Daniel llenó el marco de la puerta, alto, con sus manos inmóviles en los bolsillos de su largo abrigo oscuro.

– Lo único que yo he querido siempre -dijo con voz serena- estaba aquí, en esta casa.

Capítulo 24

– Daniel -lo saludó Abby, y yo noté cómo todo su cuerpo se relajaba, aliviado-. Gracias al cielo.

Rafe se aposentó lentamente en el sofá.

– ¡Una entrada con efecto! -comentó con frialdad-. ¿Cuánto tiempo llevas escuchando a hurtadillas?

Daniel no se movió.

– ¿Qué le habéis explicado?

– Bueno, había empezado a recordar cosas -se justificó Justin, con voz temblorosa-. ¿No lo has oído? ¿En la comisaría? Si no le explicábamos el resto, iba a telefonearlos y…

– ¡Vaya! -exclamó Daniel. Sus ojos se cruzaron con los míos, sólo un instante, inexpresivos, y luego desvió la mirada-. Debería haberlo imaginado. ¿Cuánto le habéis contado?
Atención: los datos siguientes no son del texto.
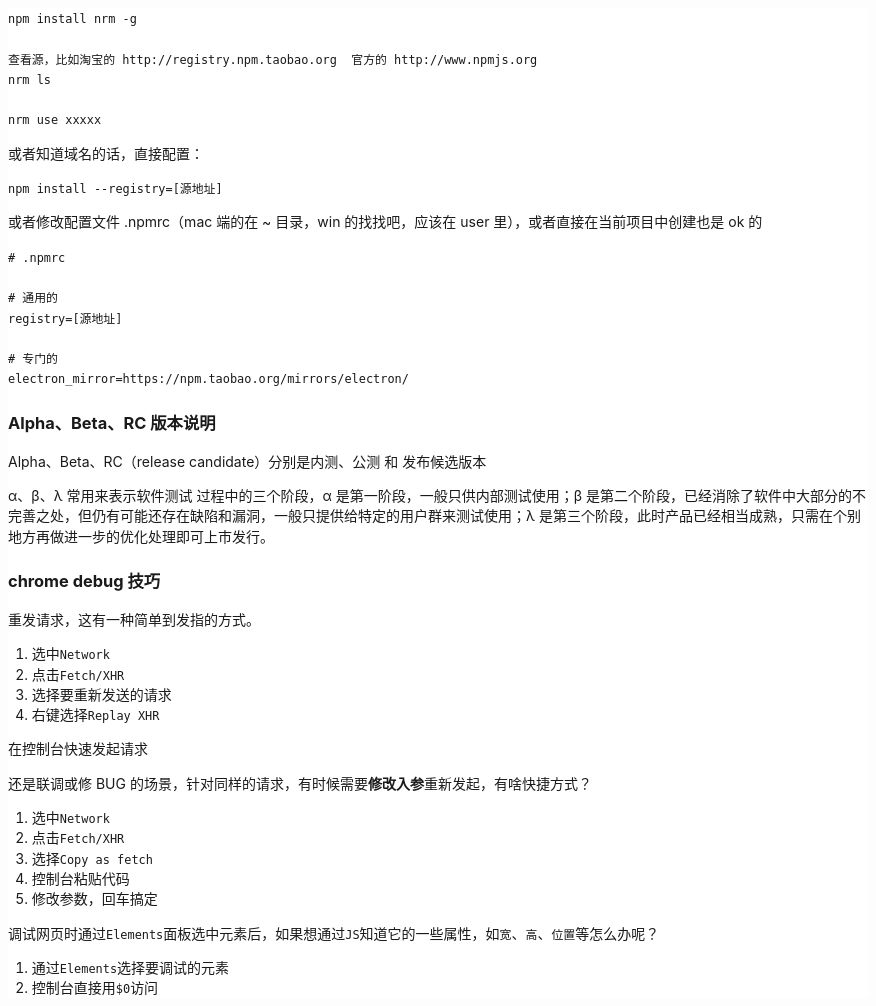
 ```
npm install nrm -g

查看源，比如淘宝的 http://registry.npm.taobao.org  官方的 http://www.npmjs.org
nrm ls

nrm use xxxxx
```

或者知道域名的话，直接配置：

```
npm install --registry=[源地址]
```

或者修改配置文件 .npmrc（mac 端的在 ~ 目录，win 的找找吧，应该在 user 里），或者直接在当前项目中创建也是 ok 的

```
# .npmrc

# 通用的
registry=[源地址]

# 专门的
electron_mirror=https://npm.taobao.org/mirrors/electron/
```

### Alpha、Beta、RC 版本说明

Alpha、Beta、RC（release candidate）分别是内测、公测 和 发布候选版本

α、β、λ 常用来表示软件测试 过程中的三个阶段，α 是第一阶段，一般只供内部测试使用；β 是第二个阶段，已经消除了软件中大部分的不完善之处，但仍有可能还存在缺陷和漏洞，一般只提供给特定的用户群来测试使用；λ 是第三个阶段，此时产品已经相当成熟，只需在个别地方再做进一步的优化处理即可上市发行。

### chrome debug 技巧

重发请求，这有一种简单到发指的方式。

1. 选中`Network`
2. 点击`Fetch/XHR`
3. 选择要重新发送的请求
4. 右键选择`Replay XHR`

在控制台快速发起请求

还是联调或修 BUG 的场景，针对同样的请求，有时候需要**修改入参**重新发起，有啥快捷方式？

1. 选中`Network`
2. 点击`Fetch/XHR`
3. 选择`Copy as fetch`
4. 控制台粘贴代码
5. 修改参数，回车搞定

调试网页时通过`Elements`面板选中元素后，如果想通过`JS`知道它的一些属性，如`宽`、`高`、`位置`等怎么办呢？

1. 通过`Elements`选择要调试的元素
2. 控制台直接用`$0`访问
– Estaba enfadada, Daniel -argumentó Abby-. Le estaban viniendo recuerdos a la memoria y le costaba lidiar con ellos. Necesitaba saber la verdad. Le hemos explicado lo ocurrido. No quién… ya sabes… quién lo hizo. Pero sí todo el resto.
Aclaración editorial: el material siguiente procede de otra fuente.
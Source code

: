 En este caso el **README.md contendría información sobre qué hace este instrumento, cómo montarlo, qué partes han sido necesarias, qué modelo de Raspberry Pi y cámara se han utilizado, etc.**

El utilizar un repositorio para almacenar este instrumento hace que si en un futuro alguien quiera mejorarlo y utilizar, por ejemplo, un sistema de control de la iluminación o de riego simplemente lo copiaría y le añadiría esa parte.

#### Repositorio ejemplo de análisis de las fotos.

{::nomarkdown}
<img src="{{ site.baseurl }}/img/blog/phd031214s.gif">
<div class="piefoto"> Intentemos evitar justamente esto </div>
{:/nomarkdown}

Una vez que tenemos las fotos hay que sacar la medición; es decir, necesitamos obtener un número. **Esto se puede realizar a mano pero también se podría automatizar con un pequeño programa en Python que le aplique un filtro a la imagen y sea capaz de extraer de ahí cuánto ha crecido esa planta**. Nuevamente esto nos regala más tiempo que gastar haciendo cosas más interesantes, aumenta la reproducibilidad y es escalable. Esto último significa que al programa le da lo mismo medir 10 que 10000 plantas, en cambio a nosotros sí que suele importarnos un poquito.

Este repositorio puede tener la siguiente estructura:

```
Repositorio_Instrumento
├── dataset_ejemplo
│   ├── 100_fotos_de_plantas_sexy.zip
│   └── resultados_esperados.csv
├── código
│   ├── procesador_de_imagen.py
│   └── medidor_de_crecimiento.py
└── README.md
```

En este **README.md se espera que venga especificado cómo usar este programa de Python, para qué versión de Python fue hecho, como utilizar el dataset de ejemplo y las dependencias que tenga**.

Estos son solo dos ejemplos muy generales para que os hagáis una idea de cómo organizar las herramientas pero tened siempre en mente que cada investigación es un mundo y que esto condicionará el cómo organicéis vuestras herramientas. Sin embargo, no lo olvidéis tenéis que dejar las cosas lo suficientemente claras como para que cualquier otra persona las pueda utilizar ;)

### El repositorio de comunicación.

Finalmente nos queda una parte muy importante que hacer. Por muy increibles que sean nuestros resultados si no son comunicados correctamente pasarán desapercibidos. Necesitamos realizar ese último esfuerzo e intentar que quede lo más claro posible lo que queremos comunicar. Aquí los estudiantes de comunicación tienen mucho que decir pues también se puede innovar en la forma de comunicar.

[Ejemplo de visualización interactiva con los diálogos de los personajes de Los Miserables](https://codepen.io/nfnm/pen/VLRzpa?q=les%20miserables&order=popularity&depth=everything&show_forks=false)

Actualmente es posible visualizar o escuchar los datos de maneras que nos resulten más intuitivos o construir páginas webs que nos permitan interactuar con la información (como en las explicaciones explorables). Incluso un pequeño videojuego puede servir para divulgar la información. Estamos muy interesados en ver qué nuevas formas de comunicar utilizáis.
– Ha sido una conversación de lo más ilustrativa -añadió Rafe-. De principio a fin.

Daniel aceptó el embate con un breve cabeceo.
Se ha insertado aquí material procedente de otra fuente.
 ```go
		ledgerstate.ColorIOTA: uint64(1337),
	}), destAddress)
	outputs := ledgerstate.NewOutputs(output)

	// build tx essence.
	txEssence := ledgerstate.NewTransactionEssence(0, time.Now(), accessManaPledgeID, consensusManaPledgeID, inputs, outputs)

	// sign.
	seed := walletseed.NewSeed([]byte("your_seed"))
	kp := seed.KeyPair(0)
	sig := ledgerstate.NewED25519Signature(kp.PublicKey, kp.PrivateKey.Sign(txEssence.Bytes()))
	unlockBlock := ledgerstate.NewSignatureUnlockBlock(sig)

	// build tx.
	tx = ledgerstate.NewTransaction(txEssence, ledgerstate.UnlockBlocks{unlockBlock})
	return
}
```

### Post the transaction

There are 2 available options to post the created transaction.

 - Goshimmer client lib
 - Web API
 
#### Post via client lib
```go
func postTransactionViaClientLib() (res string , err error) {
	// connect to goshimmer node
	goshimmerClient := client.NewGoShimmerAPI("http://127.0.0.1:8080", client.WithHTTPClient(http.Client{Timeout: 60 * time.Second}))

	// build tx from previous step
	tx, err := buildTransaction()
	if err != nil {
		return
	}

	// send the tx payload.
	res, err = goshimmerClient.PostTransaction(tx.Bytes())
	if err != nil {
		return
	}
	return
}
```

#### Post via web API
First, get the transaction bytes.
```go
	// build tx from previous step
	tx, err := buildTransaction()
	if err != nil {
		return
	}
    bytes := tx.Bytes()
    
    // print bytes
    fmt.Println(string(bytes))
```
– De acuerdo -replicó-. Os diré qué vamos a hacer. Todo el mundo en esta estancia está muy sensible -Rafe puso los ojos en blanco y emitió un chasquido de disgusto, pero Daniel le hizo caso omiso-, y no creo que salgamos ganando prolongando esta conversación durante más tiempo. Dejémoslo por unos días, dejarla de verdad, mientras el polvo se asienta y asimilamos lo ocurrido. Luego volveremos a hablar de ello.

Una vez que yo y mi micrófono estuviéramos fuera de la casa. Antes de darme tiempo a abrir la boca, Rafe preguntó:

– ¿Por qué?

Había algo en la sacudida de su cabeza, en el lento ascenso de sus párpados, cuando volvió la cara para mirar a Daniel: me sorprendió, con una alerta vaga e imprecisa, lo borracho que estaba. Noté que Daniel se percataba también.

– Si prefieres no resucitarla -dijo con frialdad-, créeme, yo no tengo ningún inconveniente. Estaré encantado de no tener que volver a pensar en este asunto nunca más.

– No. ¿Que por qué tenemos que dejarla?

– Ya te lo he dicho. Porque no creo que ninguno de nosotros se encuentre en condiciones de discutir acerca de esto racionalmente. Ha sido un día largo hasta la extenuación…

– ¿Y qué pasa si me importa un comino lo que tú opines?

– Te pido -dijo Daniel- que confíes en mí. No suelo pedir muchas cosas. Pero te lo ruego, hazme este favor.

– En realidad -replicó Rafe-, nos has pedido ya muchas veces que confiemos en ti en los últimos tiempos.

Depositó el vaso en la mesa con un ruido seco.

– Es posible -contestó Daniel. Por una fracción de segundo me pareció exhausto, extenuado, y me pregunté cómo se las habría ingeniado Frank para retenerlo tanto rato, de qué habrían hablado, cara a cara, en una sala-. Entonces, unos cuantos días más no harán demasiado daño, ¿no es cierto?